_Task requirements:_
Please repeat the records below exactly, skipping any pictures.

(Saved data entries)
++++++++

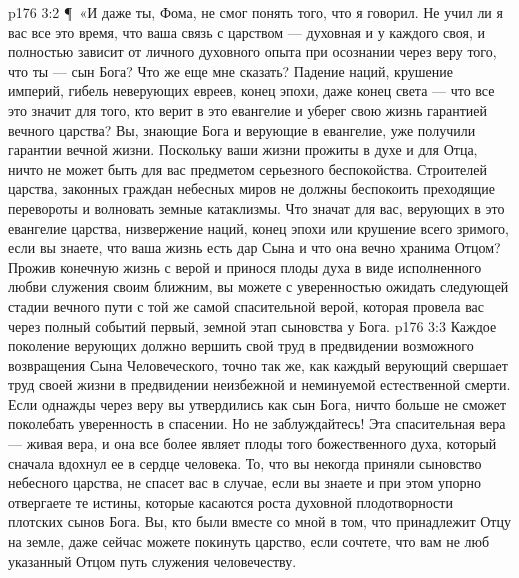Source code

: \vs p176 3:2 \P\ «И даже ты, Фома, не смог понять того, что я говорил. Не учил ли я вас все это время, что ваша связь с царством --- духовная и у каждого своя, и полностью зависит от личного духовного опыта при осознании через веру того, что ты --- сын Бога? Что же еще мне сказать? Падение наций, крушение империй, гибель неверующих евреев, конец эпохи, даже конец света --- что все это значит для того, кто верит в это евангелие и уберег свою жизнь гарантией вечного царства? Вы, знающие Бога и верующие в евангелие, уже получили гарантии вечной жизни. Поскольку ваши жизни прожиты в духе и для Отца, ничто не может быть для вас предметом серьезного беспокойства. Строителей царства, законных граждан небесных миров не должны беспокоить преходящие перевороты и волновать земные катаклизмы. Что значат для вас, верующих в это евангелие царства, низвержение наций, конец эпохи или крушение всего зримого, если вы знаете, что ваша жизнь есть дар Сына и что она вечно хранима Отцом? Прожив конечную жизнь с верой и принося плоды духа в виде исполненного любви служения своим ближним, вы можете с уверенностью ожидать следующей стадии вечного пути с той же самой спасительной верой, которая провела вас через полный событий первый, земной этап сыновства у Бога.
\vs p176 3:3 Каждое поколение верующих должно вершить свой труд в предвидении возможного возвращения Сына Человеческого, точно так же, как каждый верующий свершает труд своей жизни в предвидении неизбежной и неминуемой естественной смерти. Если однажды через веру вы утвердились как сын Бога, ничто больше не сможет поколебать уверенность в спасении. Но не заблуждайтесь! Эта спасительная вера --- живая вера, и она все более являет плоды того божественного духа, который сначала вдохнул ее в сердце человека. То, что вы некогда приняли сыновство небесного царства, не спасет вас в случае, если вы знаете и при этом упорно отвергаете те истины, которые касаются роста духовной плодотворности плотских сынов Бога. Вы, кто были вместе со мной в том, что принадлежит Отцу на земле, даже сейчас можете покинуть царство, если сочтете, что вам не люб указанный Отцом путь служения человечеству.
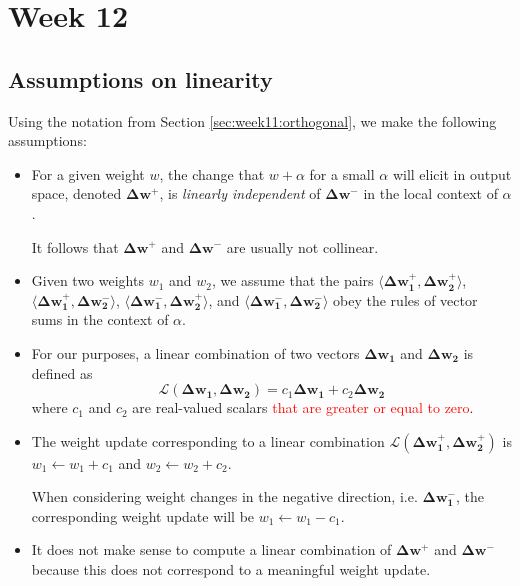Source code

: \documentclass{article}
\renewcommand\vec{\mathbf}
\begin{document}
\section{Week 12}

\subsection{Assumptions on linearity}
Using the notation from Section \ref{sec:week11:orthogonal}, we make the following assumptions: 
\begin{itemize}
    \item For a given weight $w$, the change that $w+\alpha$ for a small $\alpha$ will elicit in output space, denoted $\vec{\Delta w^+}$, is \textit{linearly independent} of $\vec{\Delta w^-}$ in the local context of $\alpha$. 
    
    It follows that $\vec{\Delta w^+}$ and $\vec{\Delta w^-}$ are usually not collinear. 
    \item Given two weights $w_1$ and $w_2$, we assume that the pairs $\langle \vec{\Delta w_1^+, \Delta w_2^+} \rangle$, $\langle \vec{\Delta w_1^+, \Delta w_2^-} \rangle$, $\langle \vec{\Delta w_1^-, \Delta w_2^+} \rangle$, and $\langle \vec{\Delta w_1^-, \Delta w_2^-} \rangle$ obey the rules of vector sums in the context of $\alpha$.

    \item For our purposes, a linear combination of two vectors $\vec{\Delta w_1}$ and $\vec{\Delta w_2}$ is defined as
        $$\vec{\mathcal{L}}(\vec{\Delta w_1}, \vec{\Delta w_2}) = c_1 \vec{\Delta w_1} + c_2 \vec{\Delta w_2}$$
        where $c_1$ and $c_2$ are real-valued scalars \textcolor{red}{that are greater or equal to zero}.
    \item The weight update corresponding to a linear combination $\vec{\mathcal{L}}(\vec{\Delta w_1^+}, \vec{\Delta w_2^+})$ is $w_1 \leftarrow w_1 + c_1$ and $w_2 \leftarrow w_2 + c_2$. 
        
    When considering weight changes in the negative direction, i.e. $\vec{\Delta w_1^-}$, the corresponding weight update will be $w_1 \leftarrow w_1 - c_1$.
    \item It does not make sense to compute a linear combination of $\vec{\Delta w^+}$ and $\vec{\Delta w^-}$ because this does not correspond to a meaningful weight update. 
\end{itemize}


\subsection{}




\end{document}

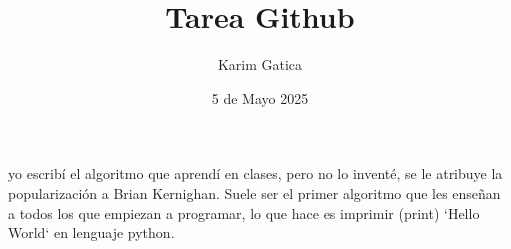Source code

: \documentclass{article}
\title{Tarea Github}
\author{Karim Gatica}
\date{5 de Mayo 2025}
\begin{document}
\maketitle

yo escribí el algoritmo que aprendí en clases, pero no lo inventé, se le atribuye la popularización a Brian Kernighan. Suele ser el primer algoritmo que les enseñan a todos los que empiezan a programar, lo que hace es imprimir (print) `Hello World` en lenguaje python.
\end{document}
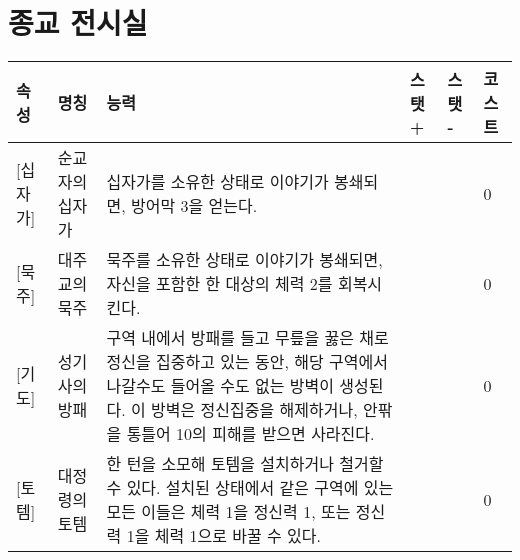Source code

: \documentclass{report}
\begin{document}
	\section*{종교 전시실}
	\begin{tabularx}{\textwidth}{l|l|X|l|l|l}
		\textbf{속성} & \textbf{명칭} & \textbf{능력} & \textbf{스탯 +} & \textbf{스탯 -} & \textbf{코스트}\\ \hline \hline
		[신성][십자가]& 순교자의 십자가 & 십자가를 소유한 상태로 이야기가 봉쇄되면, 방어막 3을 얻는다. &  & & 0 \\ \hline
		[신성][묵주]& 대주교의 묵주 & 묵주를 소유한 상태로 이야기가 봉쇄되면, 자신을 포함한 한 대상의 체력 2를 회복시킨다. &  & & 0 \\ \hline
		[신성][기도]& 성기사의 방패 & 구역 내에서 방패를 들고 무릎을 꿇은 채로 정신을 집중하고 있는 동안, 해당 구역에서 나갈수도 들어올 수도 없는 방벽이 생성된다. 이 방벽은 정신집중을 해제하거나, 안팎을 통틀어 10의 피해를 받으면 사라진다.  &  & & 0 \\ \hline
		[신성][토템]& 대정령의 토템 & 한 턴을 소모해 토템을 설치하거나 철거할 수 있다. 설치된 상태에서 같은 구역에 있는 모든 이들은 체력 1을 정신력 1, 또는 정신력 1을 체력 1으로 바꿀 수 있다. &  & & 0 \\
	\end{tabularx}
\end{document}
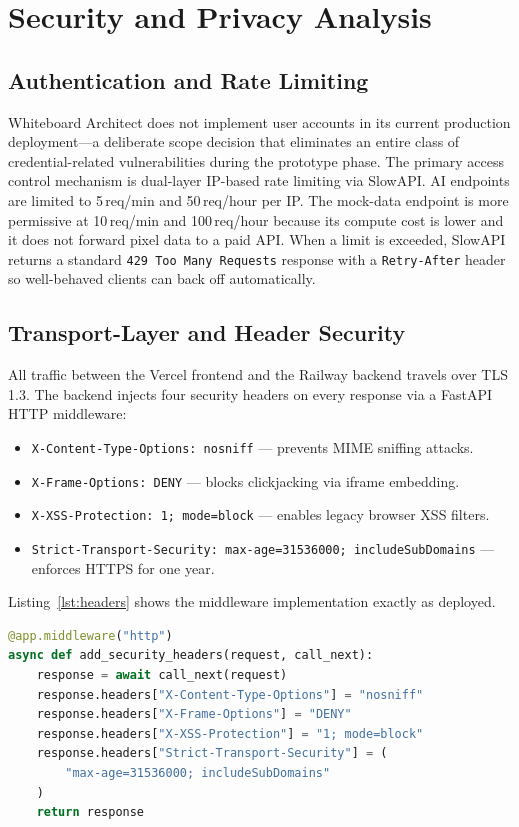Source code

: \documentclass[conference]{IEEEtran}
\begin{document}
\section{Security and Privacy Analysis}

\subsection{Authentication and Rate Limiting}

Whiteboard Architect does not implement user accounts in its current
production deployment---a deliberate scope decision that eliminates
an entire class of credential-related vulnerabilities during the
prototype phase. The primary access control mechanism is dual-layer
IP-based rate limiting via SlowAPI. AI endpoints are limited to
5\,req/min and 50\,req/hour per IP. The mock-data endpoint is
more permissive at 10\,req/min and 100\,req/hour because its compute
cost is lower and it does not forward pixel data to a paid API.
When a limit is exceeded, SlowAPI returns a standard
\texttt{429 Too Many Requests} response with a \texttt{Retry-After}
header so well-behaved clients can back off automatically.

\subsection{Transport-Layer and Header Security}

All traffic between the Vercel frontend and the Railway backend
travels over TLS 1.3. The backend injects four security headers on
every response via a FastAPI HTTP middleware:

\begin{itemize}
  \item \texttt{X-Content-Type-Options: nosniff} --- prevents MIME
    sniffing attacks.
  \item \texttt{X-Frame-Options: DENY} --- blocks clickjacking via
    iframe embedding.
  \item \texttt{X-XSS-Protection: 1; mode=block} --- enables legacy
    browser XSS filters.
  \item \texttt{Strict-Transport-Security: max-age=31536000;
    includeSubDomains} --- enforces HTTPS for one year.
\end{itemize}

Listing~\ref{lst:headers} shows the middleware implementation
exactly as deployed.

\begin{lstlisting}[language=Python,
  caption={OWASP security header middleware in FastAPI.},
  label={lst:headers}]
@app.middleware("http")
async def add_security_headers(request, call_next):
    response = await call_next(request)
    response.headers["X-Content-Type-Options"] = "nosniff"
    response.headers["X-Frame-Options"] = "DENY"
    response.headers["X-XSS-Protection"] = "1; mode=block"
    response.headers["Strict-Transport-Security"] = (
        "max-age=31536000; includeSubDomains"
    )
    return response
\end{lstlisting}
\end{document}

++++++++

_Output below:_
Source code

: \vs p176 3:2 \P\ «И даже ты, Фома, не смог понять того, что я говорил. Не учил ли я вас все это время, что ваша связь с царством --- духовная и у каждого своя, и полностью зависит от личного духовного опыта при осознании через веру того, что ты --- сын Бога? Что же еще мне сказать? Падение наций, крушение империй, гибель неверующих евреев, конец эпохи, даже конец света --- что все это значит для того, кто верит в это евангелие и уберег свою жизнь гарантией вечного царства? Вы, знающие Бога и верующие в евангелие, уже получили гарантии вечной жизни. Поскольку ваши жизни прожиты в духе и для Отца, ничто не может быть для вас предметом серьезного беспокойства. Строителей царства, законных граждан небесных миров не должны беспокоить преходящие перевороты и волновать земные катаклизмы. Что значат для вас, верующих в это евангелие царства, низвержение наций, конец эпохи или крушение всего зримого, если вы знаете, что ваша жизнь есть дар Сына и что она вечно хранима Отцом? Прожив конечную жизнь с верой и принося плоды духа в виде исполненного любви служения своим ближним, вы можете с уверенностью ожидать следующей стадии вечного пути с той же самой спасительной верой, которая провела вас через полный событий первый, земной этап сыновства у Бога.
\vs p176 3:3 Каждое поколение верующих должно вершить свой труд в предвидении возможного возвращения Сына Человеческого, точно так же, как каждый верующий свершает труд своей жизни в предвидении неизбежной и неминуемой естественной смерти. Если однажды через веру вы утвердились как сын Бога, ничто больше не сможет поколебать уверенность в спасении. Но не заблуждайтесь! Эта спасительная вера --- живая вера, и она все более являет плоды того божественного духа, который сначала вдохнул ее в сердце человека. То, что вы некогда приняли сыновство небесного царства, не спасет вас в случае, если вы знаете и при этом упорно отвергаете те истины, которые касаются роста духовной плодотворности плотских сынов Бога. Вы, кто были вместе со мной в том, что принадлежит Отцу на земле, даже сейчас можете покинуть царство, если сочтете, что вам не люб указанный Отцом путь служения человечеству.
Source code

: \documentclass{article}
\renewcommand\vec{\mathbf}
\begin{document}
\section{Week 12}

\subsection{Assumptions on linearity}
Using the notation from Section \ref{sec:week11:orthogonal}, we make the following assumptions: 
\begin{itemize}
    \item For a given weight $w$, the change that $w+\alpha$ for a small $\alpha$ will elicit in output space, denoted $\vec{\Delta w^+}$, is \textit{linearly independent} of $\vec{\Delta w^-}$ in the local context of $\alpha$. 
    
    It follows that $\vec{\Delta w^+}$ and $\vec{\Delta w^-}$ are usually not collinear. 
    \item Given two weights $w_1$ and $w_2$, we assume that the pairs $\langle \vec{\Delta w_1^+, \Delta w_2^+} \rangle$, $\langle \vec{\Delta w_1^+, \Delta w_2^-} \rangle$, $\langle \vec{\Delta w_1^-, \Delta w_2^+} \rangle$, and $\langle \vec{\Delta w_1^-, \Delta w_2^-} \rangle$ obey the rules of vector sums in the context of $\alpha$.

    \item For our purposes, a linear combination of two vectors $\vec{\Delta w_1}$ and $\vec{\Delta w_2}$ is defined as
        $$\vec{\mathcal{L}}(\vec{\Delta w_1}, \vec{\Delta w_2}) = c_1 \vec{\Delta w_1} + c_2 \vec{\Delta w_2}$$
        where $c_1$ and $c_2$ are real-valued scalars \textcolor{red}{that are greater or equal to zero}.
    \item The weight update corresponding to a linear combination $\vec{\mathcal{L}}(\vec{\Delta w_1^+}, \vec{\Delta w_2^+})$ is $w_1 \leftarrow w_1 + c_1$ and $w_2 \leftarrow w_2 + c_2$. 
        
    When considering weight changes in the negative direction, i.e. $\vec{\Delta w_1^-}$, the corresponding weight update will be $w_1 \leftarrow w_1 - c_1$.
    \item It does not make sense to compute a linear combination of $\vec{\Delta w^+}$ and $\vec{\Delta w^-}$ because this does not correspond to a meaningful weight update. 
\end{itemize}


\subsection{}




\end{document}

Source code

: \documentclass{article}
\title{Tarea Github}
\author{Karim Gatica}
\date{5 de Mayo 2025}
\begin{document}
\maketitle

yo escribí el algoritmo que aprendí en clases, pero no lo inventé, se le atribuye la popularización a Brian Kernighan. Suele ser el primer algoritmo que les enseñan a todos los que empiezan a programar, lo que hace es imprimir (print) `Hello World` en lenguaje python.
\end{document}
Source code

: \documentclass{report}
\begin{document}
	\section*{종교 전시실}
	\begin{tabularx}{\textwidth}{l|l|X|l|l|l}
		\textbf{속성} & \textbf{명칭} & \textbf{능력} & \textbf{스탯 +} & \textbf{스탯 -} & \textbf{코스트}\\ \hline \hline
		[신성][십자가]& 순교자의 십자가 & 십자가를 소유한 상태로 이야기가 봉쇄되면, 방어막 3을 얻는다. &  & & 0 \\ \hline
		[신성][묵주]& 대주교의 묵주 & 묵주를 소유한 상태로 이야기가 봉쇄되면, 자신을 포함한 한 대상의 체력 2를 회복시킨다. &  & & 0 \\ \hline
		[신성][기도]& 성기사의 방패 & 구역 내에서 방패를 들고 무릎을 꿇은 채로 정신을 집중하고 있는 동안, 해당 구역에서 나갈수도 들어올 수도 없는 방벽이 생성된다. 이 방벽은 정신집중을 해제하거나, 안팎을 통틀어 10의 피해를 받으면 사라진다.  &  & & 0 \\ \hline
		[신성][토템]& 대정령의 토템 & 한 턴을 소모해 토템을 설치하거나 철거할 수 있다. 설치된 상태에서 같은 구역에 있는 모든 이들은 체력 1을 정신력 1, 또는 정신력 1을 체력 1으로 바꿀 수 있다. &  & & 0 \\
	\end{tabularx}
\end{document}
Source code

: \documentclass[conference]{IEEEtran}
\begin{document}
\section{Security and Privacy Analysis}

\subsection{Authentication and Rate Limiting}

Whiteboard Architect does not implement user accounts in its current
production deployment---a deliberate scope decision that eliminates
an entire class of credential-related vulnerabilities during the
prototype phase. The primary access control mechanism is dual-layer
IP-based rate limiting via SlowAPI. AI endpoints are limited to
5\,req/min and 50\,req/hour per IP. The mock-data endpoint is
more permissive at 10\,req/min and 100\,req/hour because its compute
cost is lower and it does not forward pixel data to a paid API.
When a limit is exceeded, SlowAPI returns a standard
\texttt{429 Too Many Requests} response with a \texttt{Retry-After}
header so well-behaved clients can back off automatically.

\subsection{Transport-Layer and Header Security}

All traffic between the Vercel frontend and the Railway backend
travels over TLS 1.3. The backend injects four security headers on
every response via a FastAPI HTTP middleware:

\begin{itemize}
  \item \texttt{X-Content-Type-Options: nosniff} --- prevents MIME
    sniffing attacks.
  \item \texttt{X-Frame-Options: DENY} --- blocks clickjacking via
    iframe embedding.
  \item \texttt{X-XSS-Protection: 1; mode=block} --- enables legacy
    browser XSS filters.
  \item \texttt{Strict-Transport-Security: max-age=31536000;
    includeSubDomains} --- enforces HTTPS for one year.
\end{itemize}

Listing~\ref{lst:headers} shows the middleware implementation
exactly as deployed.

\begin{lstlisting}[language=Python,
  caption={OWASP security header middleware in FastAPI.},
  label={lst:headers}]
@app.middleware("http")
async def add_security_headers(request, call_next):
    response = await call_next(request)
    response.headers["X-Content-Type-Options"] = "nosniff"
    response.headers["X-Frame-Options"] = "DENY"
    response.headers["X-XSS-Protection"] = "1; mode=block"
    response.headers["Strict-Transport-Security"] = (
        "max-age=31536000; includeSubDomains"
    )
    return response
\end{lstlisting}
\end{document}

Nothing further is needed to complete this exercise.